Monday, 29 March 2010

Easter holiday envy: Welcome to your career

A real mixed week of excellent GI teaching, being yelled at by admin staff, meeting a fantastic recovering anorexic, starting vascular, and having my last official surgery "on take". Where to start!

Well lets start with where this week falls in all students at my universities timetables. Well like students at universities across the country they are now enjoying the comfort and relaxation of home cooked food, lie ins and the chance to catch up with friends from home. And me? Well nothings changed really, my friends from home are contacting me asking when I am around for a catch up and the answer regretably is...well sorry I'm just not really. So this is the life of a 3rd year: holidays we have are shorter, days are longer and some holidays disappear altogether. At better moments I even forget last year I would have been on a month holiday around now and at other times the remainder of the lazy uni student in me (I feel this is a side that is disappearing bit by bit with every 8am I successfully make) feels that something is dreadfully wrong because shouldn't I be watching telly and eating edible food about now?! My batteries are used to a recharging every 10 or so weeks and so as its now week 12 I do feel a bit overdue for a holiday

I'm not bitter really (well ok not bitter mostly!) because really this is the life we chose and to be honest we still have it easier than actual doctors - we get a four day weekend over the bank holiday (but as a doctor its not like the hospital cannot be staffed just because its a bank holiday or even christmas. People still get ill) and we have a random week holiday in 3 weeks and 4 days time (but whose counting?!!)

So time to update what I've actually done with this week I suppose.. The highlight of the week for me came at my SSM (special study module - this is an aspect we pick and have a few hours on each week alongside our main rotation). My SSM this rotation has been based around eating disorders. I've been finding it incredibily interesting - whilst I had done a psych rotation just before I started this blog, this is an area of pychiatry I never really got to experience and its quite different from many other areas of mental health. This week I met a lovely girl who came in just to talk to us about her experiences of anorexia nervosa (AN). What struck me most about this experience was how wonderfully honest the girl was. For example she told us about the kind of things she used to do when she had AN before her GP weighed her (she used to water load - this is where the patient drinks lots of water just before their appointment causing the full extent of their weight loss not to be so obvious; she also used to wear multiple layers of clothes to increase her weight). She told us that whilst she knew she was underweight even at the time she feels it is only now when she watches home videos that she can see just how underweight she was. When she was in the grips of the disease she only weighed around 4 and a half stone and would eat very very little but exercise frequently.

It was quite a thought provoking and sad experience as well though meeting this girl because even now when she has been a normal weight and BMI for about a quite a long period of time she doesn't feel happy with the way she looks and feels she could do with losing about a stone despite being a perfect BMI. Anorexia unfortuanately is a lot like alcoholism - once you've been in its grips it is thought you are never fully free from it as its always something you are at risk of developing again.

Last week of gastro has been and gone now. Our registrar very kindly went through some assessment areas we have to do and be signed off for in our logbooks and from this I learnt a lot more about how to examine the abdo system which was really useful. Unfortuanately the downside of this was that this teaching session started a lot later than we orginally had arranged with him because he got held up with a patient.
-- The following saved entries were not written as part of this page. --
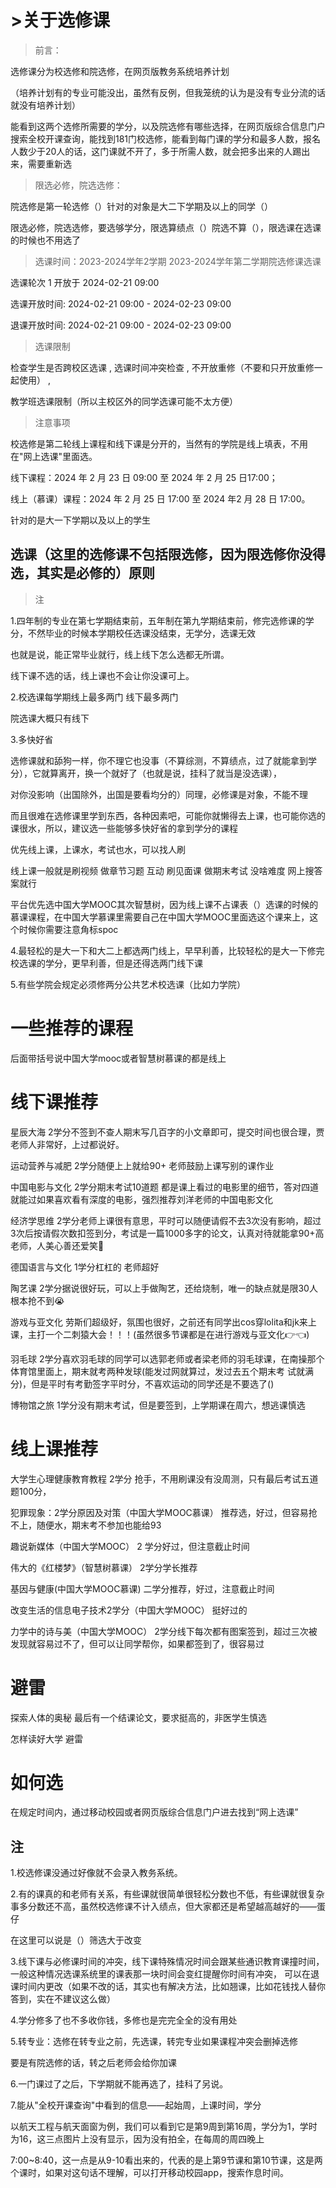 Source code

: # >关于选修课

> 前言：

选修课分为校选修和院选修，在网页版教务系统培养计划


（培养计划有的专业可能没出，虽然有反例，但我笼统的认为是没有专业分流的话就没有培养计划）


能看到这两个选修所需要的学分，以及院选修有哪些选择，在网页版综合信息门户搜索全校开课查询，能找到181门校选修，能看到每门课的学分和最多人数，报名人数少于20人的话，这门课就不开了，多于所需人数，就会把多出来的人踢出来，需要重新选

> 限选必修，院选选修：


院选修是第一轮选修（）针对的对象是大二下学期及以上的同学（）


限选必修，院选选修，要选够学分，限选算绩点（）院选不算（），限选课在选课的时候也不用选了

> 选课时间：2023-2024学年2学期 2023-2024学年第二学期院选修课选课


选课轮次 1 开放于 2024-02-21 09:00


选课开放时间: 2024-02-21 09:00 - 2024-02-23 09:00


退课开放时间: 2024-02-21 09:00 - 2024-02-23 09:00


> 选课限制


检查学生是否跨校区选课 ,  选课时间冲突检查 ,  不开放重修（不要和只开放重修一起使用） ,  

教学班选课限制（所以主校区外的同学选课可能不太方便）


> 注意事项


校选修是第二轮线上课程和线下课是分开的，当然有的学院是线上填表，不用在"网上选课"里面选。


线下课程：2024 年 2 月 23 日 09:00 至 2024 年 2 月 25 日17:00；


线上（慕课）课程：2024 年 2 月 25 日 17:00 至 2024 年2 月 28 日 17:00。


针对的是大一下学期以及以上的学生


## 选课（这里的选修课不包括限选修，因为限选修你没得选，其实是必修的）原则
> 注


1.四年制的专业在第七学期结束前，五年制在第九学期结束前，修完选修课的学分，不然毕业的时候本学期校任选课没结束，无学分，选课无效


也就是说，能正常毕业就行，线上线下怎么选都无所谓。


线下课不选的话，线上课也不会让你没课可上。


2.校选课每学期线上最多两门 线下最多两门


院选课大概只有线下


3.多快好省


选修课就和舔狗一样，你不理它也没事（不算综测，不算绩点，过了就能拿到学分），它就算离开，换一个就好了（也就是说，挂科了就当是没选课），


对你没影响（出国除外，出国是要看均分的）同理，必修课是对象，不能不理


而且很难在选修课里学到东西，各种因素吧，可能你就懒得去上课，也可能你选的课很水，所以，建议选一些能够多快好省的拿到学分的课程


优先线上课，上课水，考试也水，可以找人刷


线上课一般就是刷视频 做章节习题 互动 刷见面课 做期末考试 没啥难度 网上搜答案就行


平台优先选中国大学MOOC其次智慧树，因为线上课不占课表（）选课的时候的慕课课程，在中国大学慕课里需要自己在中国大学MOOC里面选这个课来上，这个时候你需要注意角标spoc


4.最轻松的是大一下和大二上都选两门线上，早早利善，比较轻松的是大一下修完校选课的学分，更早利善，但是还得选两门线下课


5.有些学院会规定必须修两分公共艺术校选课（比如力学院）


# 一些推荐的课程


后面带括号说中国大学mooc或者智慧树慕课的都是线上


# 线下课推荐


星辰大海  2学分不签到不查人期末写几百字的小文章即可，提交时间也很合理，贾老师人非常好，上过都说好。

运动营养与减肥  2学分随便上上就给90+ 老师鼓励上课写别的课作业

中国电影与文化  2学分期末考试10道题 都是课上看过的电影里的细节，答对四道就能过如果喜欢看有深度的电影，强烈推荐刘洋老师的中国电影文化

经济学思维 2学分老师上课很有意思，平时可以随便请假不去3次没有影响，超过3次后按请假次数扣签到分，考试是一篇1000多字的论文，认真对待就能拿90+高老师，人美心善还爱笑🧡

德国语言与文化 1学分杠杠的 老师超好

陶艺课  2学分据说很好玩，可以上手做陶艺，还给烧制，唯一的缺点就是限30人根本抢不到😭

游戏与亚文化  劳斯们超级好，氛围也很好，之前还有同学出cos穿lolita和jk来上课，主打一个二刺猿大会！！！(虽然很多节课都是在进行游戏与亚文化👉👈)

羽毛球  2学分喜欢羽毛球的同学可以选郭老师或者梁老师的羽毛球课，在南操那个体育馆里面上，期末就考两种发球(能发过网就算过，发过去五个期末考
试就满分)，但是平时有考勤签字平时分，不喜欢运动的同学还是不要选了()

博物馆之旅  1学分没有期末考试，但是要签到，上学期课在周六，想逃课慎选 

# 线上课推荐


大学生心理健康教育教程 2学分 抢手，不用刷课没有没周测，只有最后考试五道题100分，

犯罪现象：2学分原因及对策（中国大学MOOC慕课） 推荐选，好过，但容易抢不上，随便水，期末考不参加也能给93

趣说新媒体（中国大学MOOC） 2 学分好过，但注意截止时间 

伟大的《红楼梦》（智慧树慕课） 2学分学长推荐

 基因与健康(中国大学MOOC慕课) 二学分推荐，好过，注意截止时间 

改变生活的信息电子技术2学分（中国大学MOOC） 挺好过的 

力学中的诗与美（中国大学MOOC） 2学分线下每次都有图案签到，超过三次被发现就容易过不了，但可以让同学帮你，如果都签到了，很容易过 

# 避雷


探索人体的奥秘 最后有一个结课论文，要求挺高的，非医学生慎选 

怎样读好大学 避雷

# 如何选


在规定时间内，通过移动校园或者网页版综合信息门户进去找到“网上选课”

## 注


1.校选修课没通过好像就不会录入教务系统。

2.有的课真的和老师有关系，有些课就很简单很轻松分数也不低，有些课就很复杂事多分数还不高，虽然校选修课不计入绩点，但大家都还是希望越高越好的——蛋仔

在这里可以说是（）筛选大于改变

3.线下课与必修课时间的冲突，线下课特殊情况时间会跟某些通识教育课撞时间，一般这种情况选课系统里的课表那一块时间会变红提醒你时间有冲突，
可以在退课时间内更改（如果不改的话，其实也有解决方法，比如翘课，比如花钱找人替你答到，实在不建议这么做）

4.学分修多了也不多收你钱，多修也是完完全全的没有用处

5.转专业：选修在转专业之前，先选课，转完专业如果课程冲突会删掉选修

要是有院选修的话，转之后老师会给你加课

6.一门课过了之后，下学期就不能再选了，挂科了另说。

7.能从"全校开课查询"中看到的信息——起始周，上课时间，学分

以航天工程与航天面窗为例，我们可以看到它是第9周到第16周，学分为1，学时为16，这三点图片上没有显示，因为没有拍全，在每周的周四晚上

7:00~8:40，这一点是从9-10看出来的，代表的是上第9节课和第10节课，这是两个课时，如果对这句话不理解，可以打开移动校园app，搜索作息时间。
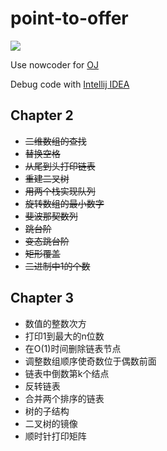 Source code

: # point-to-offer

![](https://camo.githubusercontent.com/c0915ef23534a11d4f7a4050bf5813dff40b3773/687474703a2f2f696d67302e77696e7875616e2e636e2f393730342f313230303931393730345f31362e6a70673f31343037373438383136373131)

Use nowcoder for [OJ](https://www.nowcoder.com/ta/coding-interviews)

Debug code with [Intellij IDEA](http://www.jetbrains.com/idea)

## Chapter 2

- ~~二维数组的查找~~
- ~~替换空格~~
- ~~从尾到头打印链表~~
- ~~重建二叉树~~
- ~~用两个栈实现队列~~
- ~~旋转数组的最小数字~~
- ~~斐波那契数列~~
- ~~跳台阶~~
- ~~变态跳台阶~~
- ~~矩形覆盖~~
- ~~二进制中1的个数~~

## Chapter 3

- 数值的整数次方
- 打印1到最大的n位数
- 在O(1)时间删除链表节点
- 调整数组顺序使奇数位于偶数前面
- 链表中倒数第k个结点
- 反转链表
- 合并两个排序的链表
- 树的子结构
- 二叉树的镜像
- 顺时针打印矩阵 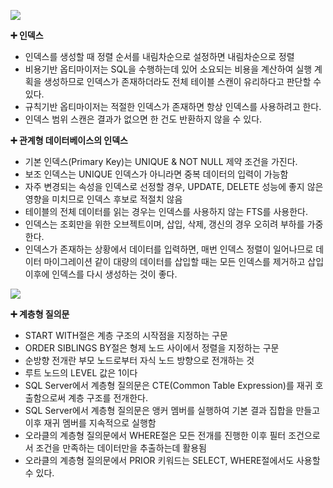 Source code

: ![](https://velog.velcdn.com/images/chhaewxn/post/a8c8af87-0a02-4404-b0ef-234ff6f98616/image.png)

**➕ 인덱스**
- 인덱스를 생성할 때 정렬 순서를 내림차순으로 설정하면 내림차순으로 정렬
- 비용기반 옵티마이저는 SQL을 수행하는데 있어 소요되는 비용을 계산하여 실행 계획을 생성하므로 인덱스가 존재하더라도 전체 테이블 스캔이 유리하다고 판단할 수 있다.
- 규칙기반 옵티마이저는 적절한 인덱스가 존재하면 항상 인덱스를 사용하려고 한다.
- 인덱스 범위 스캔은 결과가 없으면 한 건도 반환하지 않을 수 있다.

**➕ 관계형 데이터베이스의 인덱스**
- 기본 인덱스(Primary Key)는 UNIQUE & NOT NULL 제약 조건을 가진다. 
- 보조 인덱스는 UNIQUE 인덱스가 아니라면 중복 데이터의 입력이 가능함
- 자주 변경되는 속성을 인덱스로 선정할 경우, UPDATE, DELETE 성능에 좋지 않은 영향을 미치므로 인덱스 후보로 적절치 않음
- 테이블의 전체 데이터를 읽는 경우는 인덱스를 사용하지 않는 FTS를 사용한다.
- 인덱스는 조회만을 위한 오브젝트이며, 삽입, 삭제, 갱신의 경우 오히려 부하를 가중한다.
- 인덱스가 존재하는 상황에서 데이터를 입력하면, 매번 인덱스 정렬이 일어나므로 데이터 마이그레이션 같이 대량의 데이터를 삽입할 때는 모든 인덱스를 제거하고 삽입 이후에 인덱스를 다시 생성하는 것이 좋다.

![](https://velog.velcdn.com/images/chhaewxn/post/b498f146-7bcd-4128-ae83-052104422fca/image.png)

**➕ 계층형 질의문**
- START WITH절은 계층 구조의 시작점을 지정하는 구문
- ORDER SIBLINGS BY절은 형제 노드 사이에서 정렬을 지정하는 구문
- 순방향 전개란 부모 노드로부터 자식 노드 방향으로 전개하는 것
- 루트 노드의 LEVEL 값은 1이다
- SQL Server에서 계층형 질의문은 CTE(Common Table Expression)를 재귀 호출함으로써 계층 구조를 전개한다.
- SQL Server에서 계층형 질의문은 앵커 멤버를 실행하여 기본 결과 집합을 만들고 이후 재귀 멤버를 지속적으로 실행함
- 오라클의 계층형 질의문에서 WHERE절은 모든 전개를 진행한 이후 필터 조건으로서 조건을 만족하는 데이터만을 추출하는데 활용됨
- 오라클의 계층형 질의문에서 PRIOR 키워드는 SELECT, WHERE절에서도 사용할 수 있다.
This meant it encroached on a "multi proffessional session" I had to do afterwards - I did tell the reg I had to get away at that specific time so he let me be assessed first but unfortuanately it still over run and I was late to the session really through no fault of my own. When I arrived at the session about 10 minutes late I got completely yelled at by an admin worker connected to the department despite trying to explain to her there was nothing I could do about it (I couldn't just leave halfway through examining a patient!) and she refused to let me go in saying I had missed it all now and there was no point. Most annoyingly I know this wasn't even true - the patient that was being seen in the session was waiting nearby and hadn't even been bought in yet.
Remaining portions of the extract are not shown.